The apartment near A’Da wasn’t cheap — space came at a premium — and the unit he rented was small, the bathroom more so. At over 180 centimeters tall, he felt distinctly cramped in there. He stood under the showerhead and let the water wash away the day’s exhaustion. Lu Yicheng wiped the droplets from his face — the few quiet, peaceful minutes of the day belonged to moments like this, and he’d grown used to using this time to think.
He and Jiang Yan had completely broken with each other. There was a lot to think through carefully now.
He and Jiang Ruoqiao were inevitably going to be in contact — and a lot of it, especially once Siyan started kindergarten. Jiang Ruoqiao and Jiang Yan had also just broken up. And in everyone else’s eyes, he and Jiang Yan had been close friends… so how would people interpret the three of them, and all the drama that had unfolded?
There were roughly three ways to handle it.
The first: do and say nothing. The likely outcome was that Jiang Ruoqiao would be misunderstood as stringing two people along, or worse — misread as having cheated while she was still in a relationship.
The second: let their connection to Siyan become known, and publicly acknowledge what tied them together.

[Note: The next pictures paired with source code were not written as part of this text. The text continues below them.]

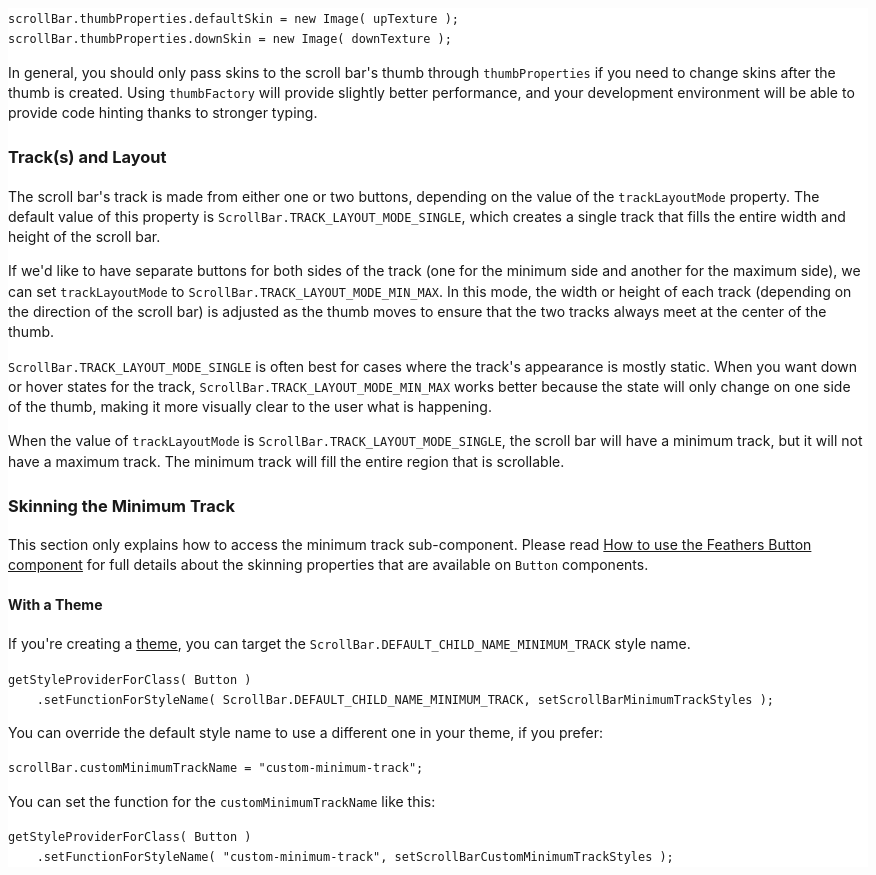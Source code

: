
 ``` code
scrollBar.thumbProperties.defaultSkin = new Image( upTexture );
scrollBar.thumbProperties.downSkin = new Image( downTexture );
```

In general, you should only pass skins to the scroll bar's thumb through `thumbProperties` if you need to change skins after the thumb is created. Using `thumbFactory` will provide slightly better performance, and your development environment will be able to provide code hinting thanks to stronger typing.

### Track(s) and Layout

The scroll bar's track is made from either one or two buttons, depending on the value of the `trackLayoutMode` property. The default value of this property is `ScrollBar.TRACK_LAYOUT_MODE_SINGLE`, which creates a single track that fills the entire width and height of the scroll bar.

If we'd like to have separate buttons for both sides of the track (one for the minimum side and another for the maximum side), we can set `trackLayoutMode` to `ScrollBar.TRACK_LAYOUT_MODE_MIN_MAX`. In this mode, the width or height of each track (depending on the direction of the scroll bar) is adjusted as the thumb moves to ensure that the two tracks always meet at the center of the thumb.

`ScrollBar.TRACK_LAYOUT_MODE_SINGLE` is often best for cases where the track's appearance is mostly static. When you want down or hover states for the track, `ScrollBar.TRACK_LAYOUT_MODE_MIN_MAX` works better because the state will only change on one side of the thumb, making it more visually clear to the user what is happening.

When the value of `trackLayoutMode` is `ScrollBar.TRACK_LAYOUT_MODE_SINGLE`, the scroll bar will have a minimum track, but it will not have a maximum track. The minimum track will fill the entire region that is scrollable.

### Skinning the Minimum Track

This section only explains how to access the minimum track sub-component. Please read [How to use the Feathers Button component](button.html) for full details about the skinning properties that are available on `Button` components.

#### With a Theme

If you're creating a [theme](themes.html), you can target the `ScrollBar.DEFAULT_CHILD_NAME_MINIMUM_TRACK` style name.

``` code
getStyleProviderForClass( Button )
    .setFunctionForStyleName( ScrollBar.DEFAULT_CHILD_NAME_MINIMUM_TRACK, setScrollBarMinimumTrackStyles );
```

You can override the default style name to use a different one in your theme, if you prefer:

``` code
scrollBar.customMinimumTrackName = "custom-minimum-track";
```

You can set the function for the `customMinimumTrackName` like this:

``` code
getStyleProviderForClass( Button )
    .setFunctionForStyleName( "custom-minimum-track", setScrollBarCustomMinimumTrackStyles );
```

This was the least viable option — the absolute last resort. It would completely override the decision he and Jiang Ruoqiao had both firmly opposed from the beginning, the decision not to report to the authorities. And as his attachment to Siyan deepened, he found himself increasingly unable to tolerate the thought of anything bad happening to his child. Siyan was about to start kindergarten — he would have a normal childhood like every other little boy here, make plenty of friends. He didn’t want Siyan’s life to be disrupted. He didn’t want people looking at Siyan like he was some kind of curiosity.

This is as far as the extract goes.